おそらく最も正しい訳語は、「黒人の命は大切」ですが、今日見たNHKの記事でさえ「黒人の命も大切(Black lives also matter)」と書かれて驚きました。

 

「黒人の命は大切」には多くの意味が含まれますが、「黒人という理由だけで殺されてはならない」が最大のポイントで、その背景には、歴史的な構造的差別があります。

 

多くのアフリカンアメリカン(いわゆる黒人)は、17世紀ごろ、砂糖プランテーションの労働力としてアフリカで誘拐されてカリビアン諸国、その後、綿花の労働力としてアメリカ本土へと売られてきた人々の子孫です。

 

以来数百年の間に人種が混じり合い、遺伝学的には明確な黒人の定義がないにもかかわらず、今も黒人の多い地域は貧しく、学歴も低く、犯罪が多いとされています。

 

疫学調査からも、黒人には2型糖尿病、心疾患、肥満が多く、高校中退率、失業率、生活保護率などが多いと考えられています。

 

その大きな理由は環境です。例えば、アメリカでは地域の税収によって学校の予算が異なるので、豊かな学区では優秀な人材や教材で子供達に質の高い教育の機会を与えられますが、貧困地区では教員数も教材も足りない状態です。

 

何世代もそのような状況を強いられた人々は意欲を失くし、十代での妊娠、薬物中毒、犯罪が多いのだそうです。

 

想像してみてください。幼い頃から、両親も祖父母も生活保護を受けていて、いつも親族の誰かが刑務所に入っていて、誰も学校を肯定せず、誰も高校卒業を成し遂げず、家に本が一冊もなかったら、街角には薬の売人や売春婦が普通にいて、捕まる現場をしょっちゅう見ていたら、それが当たり前だと思うのではないでしょうか?
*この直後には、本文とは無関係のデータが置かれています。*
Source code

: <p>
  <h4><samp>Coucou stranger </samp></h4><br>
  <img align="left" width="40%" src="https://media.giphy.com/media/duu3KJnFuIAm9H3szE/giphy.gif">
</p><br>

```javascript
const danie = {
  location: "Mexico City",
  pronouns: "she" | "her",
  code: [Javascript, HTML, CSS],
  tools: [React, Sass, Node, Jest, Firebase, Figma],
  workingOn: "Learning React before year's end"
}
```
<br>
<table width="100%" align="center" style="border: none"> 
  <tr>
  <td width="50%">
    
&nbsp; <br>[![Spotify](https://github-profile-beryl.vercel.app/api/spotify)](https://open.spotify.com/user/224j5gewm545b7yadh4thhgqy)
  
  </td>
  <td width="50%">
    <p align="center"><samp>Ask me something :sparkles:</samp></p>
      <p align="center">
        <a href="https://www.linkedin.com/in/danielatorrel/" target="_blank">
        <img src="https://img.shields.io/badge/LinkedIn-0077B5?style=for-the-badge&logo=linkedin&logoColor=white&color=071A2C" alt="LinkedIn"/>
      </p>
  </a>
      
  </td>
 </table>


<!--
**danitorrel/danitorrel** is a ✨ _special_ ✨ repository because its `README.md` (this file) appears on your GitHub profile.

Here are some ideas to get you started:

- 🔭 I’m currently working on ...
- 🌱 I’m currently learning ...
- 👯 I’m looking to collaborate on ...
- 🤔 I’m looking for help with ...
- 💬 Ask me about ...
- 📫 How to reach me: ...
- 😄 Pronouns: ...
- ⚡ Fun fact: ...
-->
もちろん裕福な地域でも、どんな片田舎でも犯罪は起こりますが、ほとんどの場合、後ろから銃で打たれたり、死ぬまで首を絞められたりしません。黒人ではないからです。

 

「黒人の命も大切」だと、「みんな平等に生まれた」という無知な前提のもとに「私たちの命と同様に黒人の命も大切よ」という表面的な善意を表している感じがします。

 

「黒人の命は大切」には、環境のせいで正しい判断ができなかった、目標を持てなかった、実力を出す機会がなかった人々の権利をみんなで守ろうよ、変えて行こうよ、というメッセージも込められています。

 

つまり、「黒人の命は大切」には私たち一人一人が意識を変えて、人権を守る行動を起こさなくてはいけないという責任も含まれています。

 

BLM運動で、肌の色が理由で警官に撃ち殺されないを筆頭に、人種・性差別がないアメリカへと動き出したと実感しています。